Being chronically sick is rubbish and there are few days when I don’t wake up and think “I just wish this illness would leave me alone”. I will never ignore that, but I cannot ignore the positives either. I’m not being brave or showing an unbreakable spirit by thinking like this; it is reality and I don’t need an alternative one.

London Calling: Part 3.

After eating we set off for a pub that is pretty famous among gamers; the Loading Bar. Various pinball machines lined the wall opposite the entrance and there were other classic arcade games scattered around the room. On the wall facing the bar was a TV linked to a PlayStation 4 and there was another corner stacked high with various board games. Even the cocktails had game-themed names such as Skyrum. We had arranged to meet up with some friends, primarily Jarred’s future best man for our wedding. We laughed and joked with each other, and I watched the others’ playing board games which I opted out of due to fatigue.

We decided to leave as the sky began to darken, catching a much cooler and quieter tube back to Green Park from Stratford. We changed onto the Piccadilly line to St Pancras, during which a woman entered the tube with a very friendly dog called Charles who licked my wheelchair while trying to lick my hand.

Once again I slept very well and was only woken when the alarm rang. We got dressed and packed our bags, checking out of the hotel a little after 9 am, before returning to the British Museum to see the exhibits we had missed before. The morning was another bright one but it was significantly cooler, and there was a distinctly Autumnal feel to the day.

When we arrived at the museum we were directed along a route that surpassed the inaccessible wheelchair ramps, which they were working to replace. It was particularly reassuring to know that the museum staff had recognised the inadequacy of their disabled support, and were actively trying to improve it.

On the third floor of the British Museum the mummies can be found. I was fascinated by the biochemical processes of mummification, and was particularly entranced by the ability of modern science to be able to determine the diseases suffered by some mummies simply by looking at their remains. As it turned out the state of their teeth enabled the diet of the Ancient Egyptians to be understood too. I was also amused to find a prosthetic toe found on a mummy, proving that disability has been a problem for many millennia.

Image description: a prosthetic toe found on an Egyptian mummy.

A few rooms further through housed the infamous Sutton Hoo helmet, one of only four of the delicate and probably ceremonial Anglo-Saxon helmets in existence, and then we came to the hall of clocks. We passed through the darkened room slowly, looking at the wide range of mechanisms used to track time throughout history, eventually arriving at a Sony digital alarm clock the like of which I had owned as a child. As we exited the room we came to a lovely view point of the museum, and it struck 11 am; there was a cacophony of chiming behind us much like the opening scene of Back to the Future.

Image description: looking up at the patterned roof in the central area of the British Museum.

After exploring the Aztec and Enlightenment galleries on the main floor of the museum, we went to the old, slow lift to leave. Just as the lift arrived, a powered wheelchair pulled up alongside us. The man in it was exceedingly grateful when we pulled the manual wheelchair over as far as possible, giving him room to enter the lift beside us instead of waiting. I explained that I used a powered wheelchair myself most of the time and knew just how frustrating it could be. He smiled and thanked us again as the lift arrived at the disabled entrance, and we made our separate ways across London.

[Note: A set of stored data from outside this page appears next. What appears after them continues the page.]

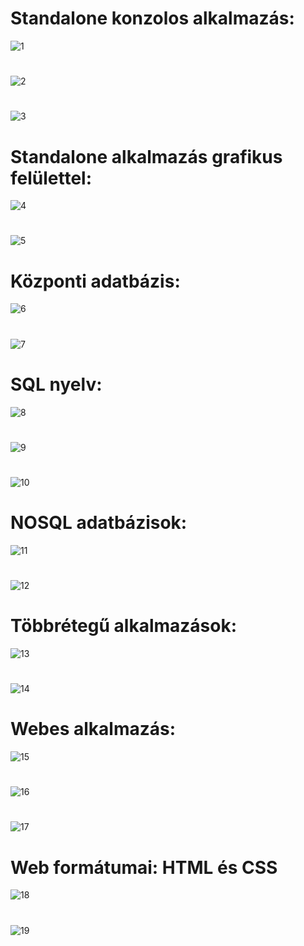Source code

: # Standalone konzolos alkalmazás:

![1](demo-01.png)
#
![2](demo-02.png)
#
![3](demo-03.png)

# Standalone alkalmazás grafikus felülettel:

![4](demo-04.png)
#
![5](demo-05.png)

# Központi adatbázis:

![6](demo-06.png)
#
![7](demo-07.png)

# SQL nyelv:

![8](demo-08.png)
#
![9](demo-09.png)
#
![10](demo-10.png)

# NOSQL adatbázisok:

![11](demo-11.png)
#
![12](demo-12.png)

# Többrétegű alkalmazások:

![13](demo-13.png)
#
![14](demo-14.png)

# Webes alkalmazás:

![15](demo-15.png)
#
![16](demo-16.png)
#
![17](demo-17.png)

# Web formátumai: HTML és CSS

![18](demo-18.png)
#
![19](demo-19.png)


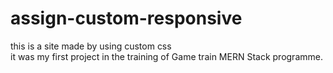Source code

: # assign-custom-responsive
this is a site made by using custom css
<br>
it was my first project in the training of Game train MERN Stack programme.

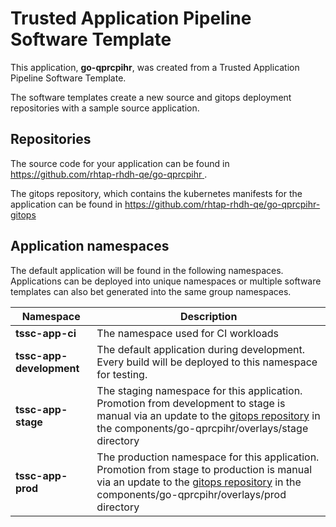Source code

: # Trusted Application Pipeline Software Template

This application, **go-qprcpihr**, was created from a Trusted Application Pipeline Software Template.

The software templates create a new source and gitops deployment repositories with a sample source application. 

## Repositories

The source code for your application can be found in [https://github.com/rhtap-rhdh-qe/go-qprcpihr ](https://github.com/rhtap-rhdh-qe/go-qprcpihr ).
 
The gitops repository, which contains the kubernetes manifests for the application can be found in 
[https://github.com/rhtap-rhdh-qe/go-qprcpihr-gitops ](https://github.com/rhtap-rhdh-qe/go-qprcpihr-gitops ) 

## Application namespaces 

The default application will be found in the following namespaces. Applications can be deployed into unique namespaces or multiple software templates can also bet generated into the same group namespaces.  

|  Namespace   |  Description   |  
| -------- | -------- |
| **tssc-app-ci** | The namespace used for CI workloads |
| **tssc-app-development** | The default application during development. Every build will be deployed to this namespace for testing. |
| **tssc-app-stage** | The staging namespace for this application. Promotion from development to stage is manual via an update to the [gitops repository](https://github.com/rhtap-rhdh-qe/go-qprcpihr-gitops ) in the components/go-qprcpihr/overlays/stage directory |
| **tssc-app-prod** | The production namespace for this application. Promotion from stage to production is manual via an update to the [gitops repository](https://github.com/rhtap-rhdh-qe/go-qprcpihr-gitops ) in the components/go-qprcpihr/overlays/prod directory |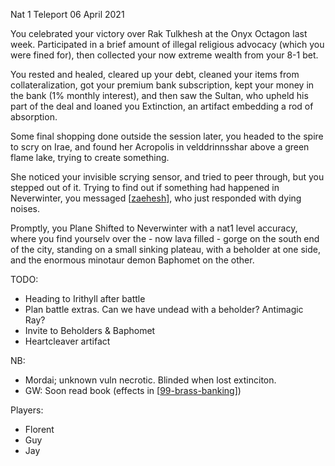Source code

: Nat 1 Teleport
06 April 2021

You celebrated your victory over Rak Tulkhesh at the Onyx Octagon last week.
Participated in a brief amount of illegal religious advocacy (which you were fined for), then collected your now extreme wealth from your 8-1 bet.

You rested and healed, cleared up your debt, cleaned your items from collateralization, got your premium bank subscription, kept your money in the bank (1% monthly interest), and then saw the Sultan, who upheld his part of the deal and loaned you Extinction, an artifact embedding a rod of absorption.

Some final shopping done outside the session later, you headed to the spire to scry on Irae, and found her Acropolis in velddrinnsshar above a green flame lake, trying to create something.

She noticed your invisible scrying sensor, and tried to peer through, but you stepped out of it.
Trying to find out if something had happened in Neverwinter, you messaged [[zaehesh]], who just responded with dying noises.

Promptly, you Plane Shifted to Neverwinter with a nat1 level accuracy, where you find yourselv over the - now lava filled - gorge on the south end of the city, standing on a small sinking plateau, with a beholder at one side, and the enormous minotaur demon Baphomet on the other.

TODO:
- Heading to Irithyll after battle
- Plan battle extras. Can we have undead with a beholder? Antimagic Ray?
- Invite to Beholders & Baphomet
- Heartcleaver artifact

NB:
- Mordai; unknown vuln necrotic. Blinded when lost extinciton.
- GW: Soon read book (effects in [[99-brass-banking]])

Players:
- Florent
- Guy
- Jay

[//begin]: # "Autogenerated link references for markdown compatibility"
[zaehesh]: ../npcs/zaehesh "Zaehesh"
[99-brass-banking]: 99-brass-banking "99-brass-banking"
[//end]: # "Autogenerated link references"
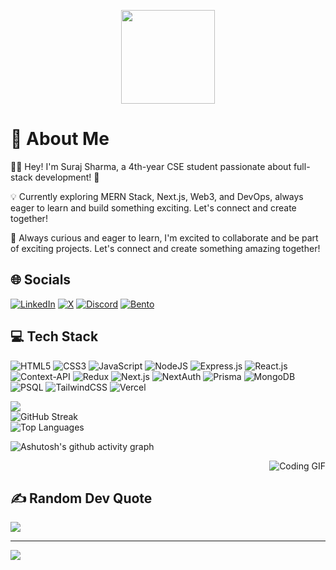 <p align="center">
  <img src="https://media.tenor.com/fOD0TBLKQg8AAAAi/spider-man-no-way-home-marvel-studios.gif" width="150">
</p>

# 💫 About Me
👋🏻 Hey! I'm Suraj Sharma, a 4th-year CSE student passionate about full-stack development! 🚀

💡 Currently exploring MERN Stack, Next.js, Web3, and DevOps, always eager to learn and build something exciting. Let's connect and create together!

🌟 Always curious and eager to learn, I'm excited to collaborate and be part of exciting projects. Let's connect and create something amazing together!

## 🌐 Socials
[![LinkedIn](https://img.shields.io/badge/LinkedIn-%230077B5.svg?style=for-the-badge&logo=linkedin&logoColor=white)](https://www.linkedin.com/in/suraj-sharma-43a65a1a5/)
[![X](https://img.shields.io/badge/X-black.svg?style=for-the-badge&logo=x&logoColor=white)](https://x.com/Surajsharm33155)
 [![Discord](https://img.shields.io/badge/Discord-%235865F2.svg?style=for-the-badge&logo=discord&logoColor=white)](https://discord.com/users/510383600412393482)
[![Bento](https://img.shields.io/badge/Bento-%238E7CC3.svg?style=for-the-badge&logo=bento&logoColor=white&color=%238E7CC3)](https://bento.me/surajxsharma)





## 💻 Tech Stack
![HTML5](https://img.shields.io/badge/html5-%23E34F26.svg?style=for-the-badge&logo=html5&logoColor=white) ![CSS3](https://img.shields.io/badge/css3-%231572B6.svg?style=for-the-badge&logo=css3&logoColor=white) ![JavaScript](https://img.shields.io/badge/javascript-%23323330.svg?style=for-the-badge&logo=javascript&logoColor=%23F7DF1E) ![NodeJS](https://img.shields.io/badge/node.js-6DA55F?style=for-the-badge&logo=node.js&logoColor=white)  ![Express.js](https://img.shields.io/badge/express.js-%23404d59.svg?style=for-the-badge&logo=express&logoColor=%2361DAFB)  ![React.js](https://img.shields.io/badge/React.js-%230693E3.svg?style=for-the-badge&logo=react&logoColor=white) ![Context-API](https://img.shields.io/badge/Context--Api-000000?style=for-the-badge&logo=react)  ![Redux](https://img.shields.io/badge/redux-%23593d88.svg?style=for-the-badge&logo=redux&logoColor=white)  ![Next.js](https://img.shields.io/badge/next.js-%23000000.svg?style=for-the-badge&logo=next.js&logoColor=white)  ![NextAuth](https://img.shields.io/badge/NextAuth-000000?style=for-the-badge&logo=next.js&logoColor=white) ![Prisma](https://img.shields.io/badge/Prisma-2D3748?style=for-the-badge&logo=prisma&logoColor=white)  ![MongoDB](https://img.shields.io/badge/MongoDB-%234ea94b.svg?style=for-the-badge&logo=mongodb&logoColor=white)  ![PSQL](https://img.shields.io/badge/PostgreSQL-%23336791.svg?style=for-the-badge&logo=postgresql&logoColor=white)   ![TailwindCSS](https://img.shields.io/badge/tailwindcss-%2338B2AC.svg?style=for-the-badge&logo=tailwind-css&logoColor=white)  ![Vercel](https://img.shields.io/badge/vercel-%23000000.svg?style=for-the-badge&logo=vercel&logoColor=white)  

![](https://github-readme-stats.vercel.app/api?username=SURAJSHARMA-ind&theme=radical&hide_border=false&include_all_commits=true&count_private=true)<br/>
![GitHub Streak](https://github-readme-streak-stats.herokuapp.com/?user=SURAJSHARMA-ind&theme=radical&hide_border=false)<br/>
![Top Languages](https://github-readme-stats.vercel.app/api/top-langs/?username=SURAJSHARMA-ind&theme=dark&hide_border=false&include_all_commits=false&count_private=false&layout=compact)<br/>

![Ashutosh's github activity graph](https://github-readme-activity-graph.vercel.app/graph?username=SURAJSHARMA-ind&bg_color=000000&color=84bda7&line=005726&point=4bec7b&area=true&hide_border=true)

<div align="right">
  <img src="https://media1.giphy.com/media/2IudUHdI075HL02Pkk/giphy.gif?cid=ecf05e478klritiytw37eyaymol0us3u4pxfzi6m618yrqza&ep=v1_gifs_search&rid=giphy.gif&ct=g" alt="Coding GIF">
</div>


## ✍️ Random Dev Quote
![](https://quotes-github-readme.vercel.app/api?type=horizontal&theme=dark)

---

[![](https://visitcount.itsvg.in/api?id=SURAJSHARMA-ind&icon=1&color=9)](https://visitcount.itsvg.in)
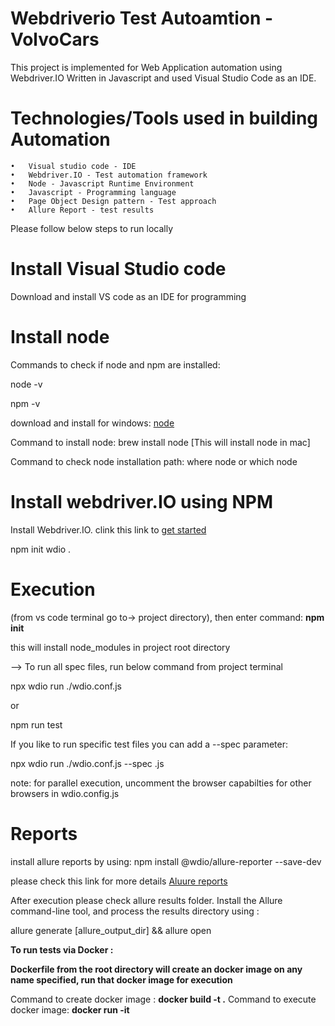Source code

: # Webdriverio Test Autoamtion - VolvoCars
 
This project is implemented for Web Application automation using Webdriver.IO Written in Javascript and used Visual Studio Code as an IDE.

Technologies/Tools used in building Automation
=================================================
	•	Visual studio code - IDE
	•	Webdriver.IO - Test automation framework
	•	Node - Javascript Runtime Environment
	•	Javascript - Programming language
	•	Page Object Design pattern - Test approach
	•	Allure Report - test results


Please follow below steps to run locally

Install Visual Studio code
==========================
Download and install VS code as an IDE for programming 

Install node
============
Commands to check if node and npm are installed:

node -v

npm -v

download and install for windows: [node](https://nodejs.org/en/)

Command to install node: brew install node [This will install node in mac]

Command to check node installation path: where node or which node

Install webdriver.IO using NPM
=========================
Install Webdriver.IO. clink this link to [get started](https://webdriver.io/docs/gettingstarted)

npm init wdio . 

Execution
=========
(from vs code terminal go to-> project directory), then enter command: **npm init** 

this will install node_modules in project root directory

--> To run all spec files, run below command from project terminal

npx wdio run ./wdio.conf.js

or

npm run test

If you like to run specific test files you can add a --spec parameter:

npx wdio run ./wdio.conf.js --spec <sepcfile>.js

note: for parallel execution, uncomment the browser capabilties for other browsers in wdio.config.js 

Reports
=======
install allure reports by using:  npm install @wdio/allure-reporter --save-dev

please check this link for more details [Aluure reports](https://webdriver.io/docs/allure-reporter)

After execution please check allure results folder. Install the Allure command-line tool, and process the results directory using :

allure generate [allure_output_dir] && allure open

**To run tests via Docker :**

**Dockerfile from the root directory will create an docker image on any name specified, run that docker image for execution**

Command to create docker image : **docker build -t <ImageName> .**
Command to execute docker image: **docker run -it <ImageName>**
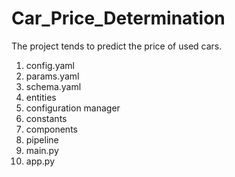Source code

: # Car_Price_Determination
The project tends to predict the price of used cars.
<!-- Files to updatde -->
1. config.yaml
2. params.yaml
3. schema.yaml
4. entities
5. configuration manager
6. constants
7. components
8. pipeline
9. main.py
10. app.py

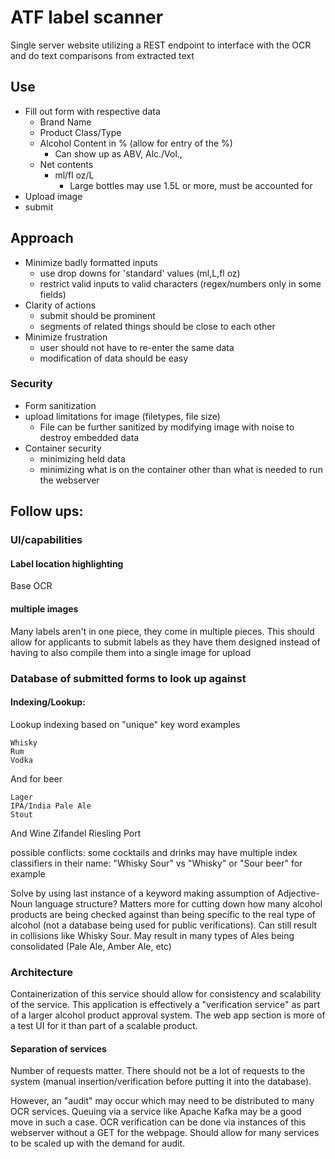# ATF label scanner

Single server website utilizing a REST endpoint to interface with the OCR and do text comparisons from extracted text

## Use
- Fill out form with respective data
  - Brand Name
  - Product Class/Type
  - Alcohol Content in % (allow for entry of the %)
    - Can show up as ABV, Alc./Vol., 
  - Net contents 
    - ml/fl oz/L
        - Large bottles may use 1.5L or more, must be accounted for
 - Upload image
 - submit 

## Approach

- Minimize badly formatted inputs
    - use drop downs for 'standard' values (ml,L,fl oz)
    - restrict valid inputs to valid characters (regex/numbers only in some fields)
- Clarity of actions
    - submit should be prominent
    - segments of related things should be close to each other
- Minimize frustration
    - user should not have to re-enter the same data
    - modification of data should be easy


### Security
- Form sanitization 
- upload limitations for image (filetypes, file size)
    - File can be further sanitized by modifying image with noise to destroy embedded data
- Container security
    - minimizing held data
    - minimizing what is on the container other than what is needed to run the webserver



## Follow ups:

### UI/capabilities
#### Label location highlighting 
Base OCR 

#### multiple images
Many labels aren't in one piece, they come in multiple pieces. This should allow for applicants to submit labels as they have them designed instead of having to also compile them into a single image for upload


### Database of submitted forms to look up against

#### Indexing/Lookup: 
Lookup indexing based on "unique" key word examples

    Whisky
    Rum
    Vodka

And for beer

    Lager
    IPA/India Pale Ale
    Stout

And Wine 
    Zifandel
    Riesling
    Port

possible conflicts: some cocktails and drinks may have multiple index classifiers in their name: "Whisky Sour" vs "Whisky" or "Sour beer" for example

Solve by using last instance of a keyword making assumption of Adjective-Noun language structure? Matters more for cutting down how many alcohol products are being checked against than being specific to the real type of alcohol (not a database being used for public verifications). Can still result in collisions like Whisky Sour. May result in many types of Ales being consolidated (Pale Ale, Amber Ale, etc)

### Architecture

Containerization of this service should allow for consistency and scalability of the service. This application is effectively a "verification service" as part of a larger alcohol product approval system. The web app section is more of a test UI for it than part of a scalable product. 

#### Separation of services

Number of requests matter. There should not be a lot of requests to the system (manual insertion/verification before putting it into the database). 

However, an "audit" may occur which may need to be distributed to many OCR services. Queuing via a service like Apache Kafka may be a good move in such a case. OCR verification can be done via instances of this webserver without a GET for the webpage. Should allow for many services to be scaled up with the demand for audit. 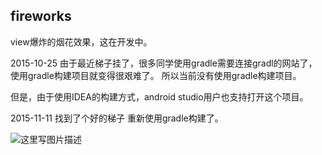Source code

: ## fireworks
view爆炸的烟花效果，这在开发中。

2015-10-25
由于最近梯子挂了，很多同学使用gradle需要连接gradl的网站了，使用gradle构建项目就变得很艰难了。
所以当前没有使用gradle构建项目。

但是，由于使用IDEA的构建方式，android studio用户也支持打开这个项目。

2015-11-11
找到了个好的梯子 重新使用gradle构建了。


![这里写图片描述](http://img.blog.csdn.net/20160113234723369)
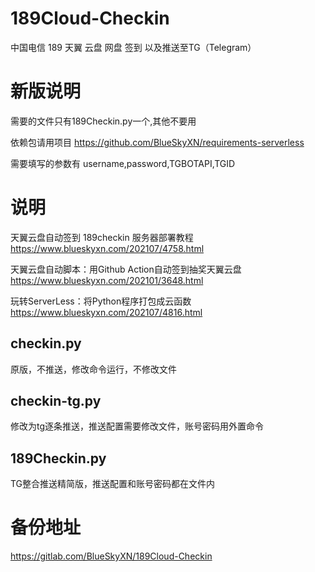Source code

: # 189Cloud-Checkin
中国电信 189 天翼 云盘 网盘 签到 以及推送至TG（Telegram）
# 新版说明
需要的文件只有189Checkin.py一个,其他不要用

依赖包请用项目 https://github.com/BlueSkyXN/requirements-serverless

需要填写的参数有 username,password,TGBOTAPI,TGID


# 说明
天翼云盘自动签到 189checkin 服务器部署教程 https://www.blueskyxn.com/202107/4758.html

天翼云盘自动脚本：用Github Action自动签到抽奖天翼云盘 https://www.blueskyxn.com/202101/3648.html


玩转ServerLess：将Python程序打包成云函数 https://www.blueskyxn.com/202107/4816.html

## checkin.py
原版，不推送，修改命令运行，不修改文件
## checkin-tg.py
修改为tg逐条推送，推送配置需要修改文件，账号密码用外置命令
## 189Checkin.py
TG整合推送精简版，推送配置和账号密码都在文件内

# 备份地址
https://gitlab.com/BlueSkyXN/189Cloud-Checkin
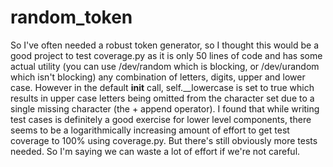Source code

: # random_token
So I've often needed a robust token generator, so I thought this would be a good project to test coverage.py as it is only 50 lines of code and has some actual utility (you can use /dev/random which is blocking, or /dev/urandom which isn't blocking) any combination of letters, digits, upper and lower case. However in the default __init__ call, self.__lowercase is set to true which results in upper case letters being omitted from the character set due to a single missing character (the + append operator). I found that while writing test cases is definitely a good exercise for lower level components, there seems to be a logarithmically increasing amount of effort to get test coverage to 100% using coverage.py. But there's still obviously more tests needed. So I'm saying we can waste a lot of effort if we're not careful.

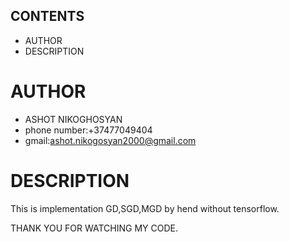## CONTENTS 
* AUTHOR
* DESCRIPTION
 
# AUTHOR 
* ASHOT NIKOGHOSYAN
* phone number:+37477049404
* gmail:ashot.nikogosyan2000@gmail.com
   
# DESCRIPTION
  This is implementation GD,SGD,MGD by hend without tensorflow.
  
  
 THANK YOU FOR WATCHING MY CODE.
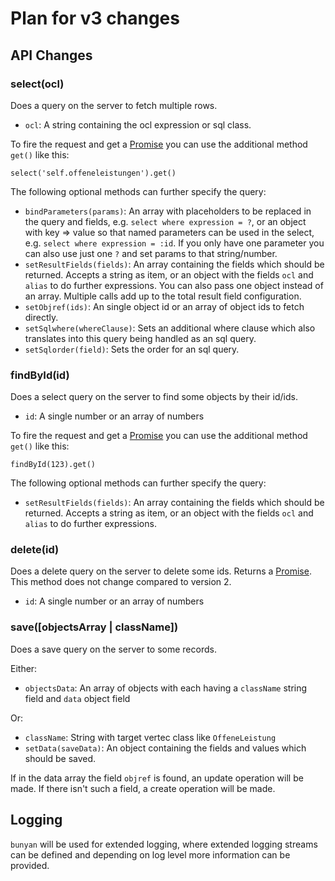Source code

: # Plan for v3 changes

## API Changes

### select(ocl)

Does a query on the server to fetch multiple rows.

* `ocl`: A string containing the ocl expression or sql class.

To fire the request and get a [Promise](https://github.com/petkaantonov/bluebird) you can use the additional method `get()` like this:

`select('self.offeneleistungen').get()`

The following optional methods can further specify the query:

* `bindParameters(params)`: An array with placeholders to be replaced in the query and fields, e.g. `select where expression = ?`, or an object with key => value so that named parameters can be used in the select, e.g. `select where expression = :id`. If you only have one parameter you can also use just one `?` and set params to that string/number.
* `setResultFields(fields)`: An array containing the fields which should be returned. Accepts a string as item, or an object with the fields `ocl` and `alias` to do further expressions. You can also pass one object instead of an array. Multiple calls add up to the total result field configuration. 
* `setObjref(ids)`: An single object id or an array of object ids to fetch directly.
* `setSqlwhere(whereClause)`: Sets an additional where clause which also translates into this query being handled as an sql query.
* `setSqlorder(field)`: Sets the order for an sql query.


### findById(id)

Does a select query on the server to find some objects by their id/ids.

* `id`: A single number or an array of numbers

To fire the request and get a [Promise](https://github.com/petkaantonov/bluebird) you can use the additional method `get()` like this:

`findById(123).get()`

The following optional methods can further specify the query:

* `setResultFields(fields)`: An array containing the fields which should be returned. Accepts a string as item, or an object with the fields `ocl` and `alias` to do further expressions.


### delete(id)

Does a delete query on the server to delete some ids. Returns a [Promise](https://github.com/petkaantonov/bluebird).
This method does not change compared to version 2.

* `id`: A single number or an array of numbers


### save([objectsArray | className])

Does a save query on the server to some records.

Either:

* `objectsData`: An array of objects with each having a `className` string field and `data` object field

Or:

* `className`: String with target vertec class like `OffeneLeistung`
* `setData(saveData)`: An object containing the fields and values which should be saved.

If in the data array the field `objref` is found, an update operation will be made. If there isn't such a field, a create operation will be made.


## Logging

`bunyan` will be used for extended logging, where extended logging streams can be defined and depending on log level more information can be provided.
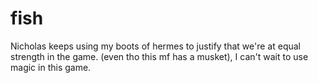 # fish

Nicholas keeps using my boots of hermes to justify that we're at equal strength in the game. (even tho
this mf has a musket), I can't wait to use magic in this game.
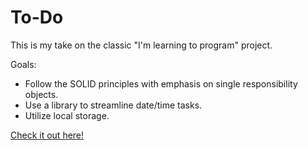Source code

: # To-Do

This is my take on the classic "I'm learning to program" project.

Goals:

- Follow the SOLID principles with emphasis on single responsibility objects.
- Use a library to streamline date/time tasks.
- Utilize local storage.

[Check it out here!](https://jakenead.github.io/to-do/)
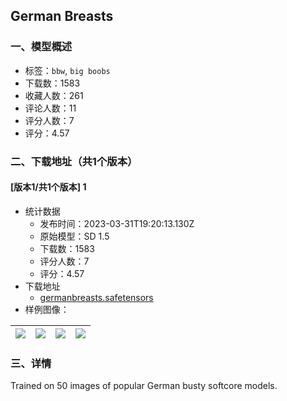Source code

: ## German Breasts
### 一、模型概述

- 标签：`bbw`, `big boobs`
- 下载数：1583
- 收藏人数：261
- 评论人数：11
- 评分人数：7
- 评分：4.57

### 二、下载地址（共1个版本）

#### [版本1/共1个版本] 1

- 统计数据
  - 发布时间：2023-03-31T19:20:13.130Z
  - 原始模型：SD 1.5
  - 下载数：1583
  - 评分人数：7
  - 评分：4.57
- 下载地址
  - [germanbreasts.safetensors](https://civitai.com/api/download/models/32700)
- 样例图像：

| <img src="https://image.civitai.com/xG1nkqKTMzGDvpLrqFT7WA/844bd3fa-7db5-4917-becc-5ed0bebc5c00/width=450/372572.jpeg" /> | <img src="https://image.civitai.com/xG1nkqKTMzGDvpLrqFT7WA/b1881766-5b3f-4ed5-c70d-99e0ef987800/width=450/372571.jpeg" /> | <img src="https://image.civitai.com/xG1nkqKTMzGDvpLrqFT7WA/fdea700d-db31-4bbd-6c0a-905a03555300/width=450/372582.jpeg" /> | <img src="https://image.civitai.com/xG1nkqKTMzGDvpLrqFT7WA/cdb18190-3474-4ad1-bb65-b424c8b9b600/width=450/372569.jpeg" /> |
| ---- | ---- | ---- | ---- |


### 三、详情
<p>Trained on 50 images of popular German busty softcore models. </p>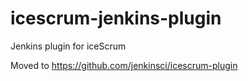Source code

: icescrum-jenkins-plugin
=======================

Jenkins plugin for iceScrum

Moved to https://github.com/jenkinsci/icescrum-plugin
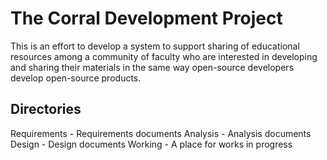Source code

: # The Corral Development Project

This is an effort to develop a system to support sharing of educational resources among a community of faculty who are interested in developing and sharing their materials in the same way open-source developers develop open-source products.

## Directories

Requirements - Requirements documents
Analysis - Analysis documents
Design - Design documents
Working - A place for works in progress
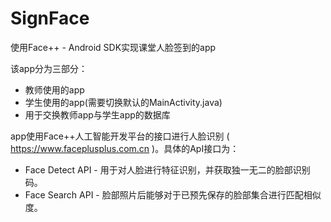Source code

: # SignFace
使用Face++ - Android SDK实现课堂人脸签到的app

该app分为三部分：
* 教师使用的app
* 学生使用的app(需要切换默认的MainActivity.java)
* 用于交换教师app与学生app的数据库

app使用Face++人工智能开发平台的接口进行人脸识别 ( https://www.faceplusplus.com.cn )。具体的ApI接口为：
* Face Detect API - 用于对人脸进行特征识别，并获取独一无二的脸部识别码。
* Face Search API - 脸部照片后能够对于已预先保存的脸部集合进行匹配相似度。
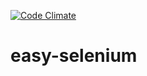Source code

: [![Code Climate](https://codeclimate.com/repos/558c1caf69568026460038a0/badges/e3147bb94ccd4b5c8cc6/gpa.svg)](https://codeclimate.com/repos/558c1caf69568026460038a0/feed)

# easy-selenium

We wandered through the streets of North London, making a small detour to buy lunch to be eaten on the train, and arrived at King’s Cross in time for our train. We approached the disabled support desk with our paperwork and were invited into a quiet side room to wait for our porter. The quiet, calm room was extremely pleasant after the bustle of one of the busiest train stations in the UK and was designed specifically to help people who were anxious in crowds to unwind before the journey. The porter arrived as promised and we were helped onto the train well before we were due to leave, so we relaxed into our seats. As we tucked into our lunches the train began to roll slowly, and we were on the way back to Leeds. I fell asleep for a large portion of the journey, which was uneventful, and I was very happy to see a porter standing outside our carriage as we pulled into the train station in Leeds.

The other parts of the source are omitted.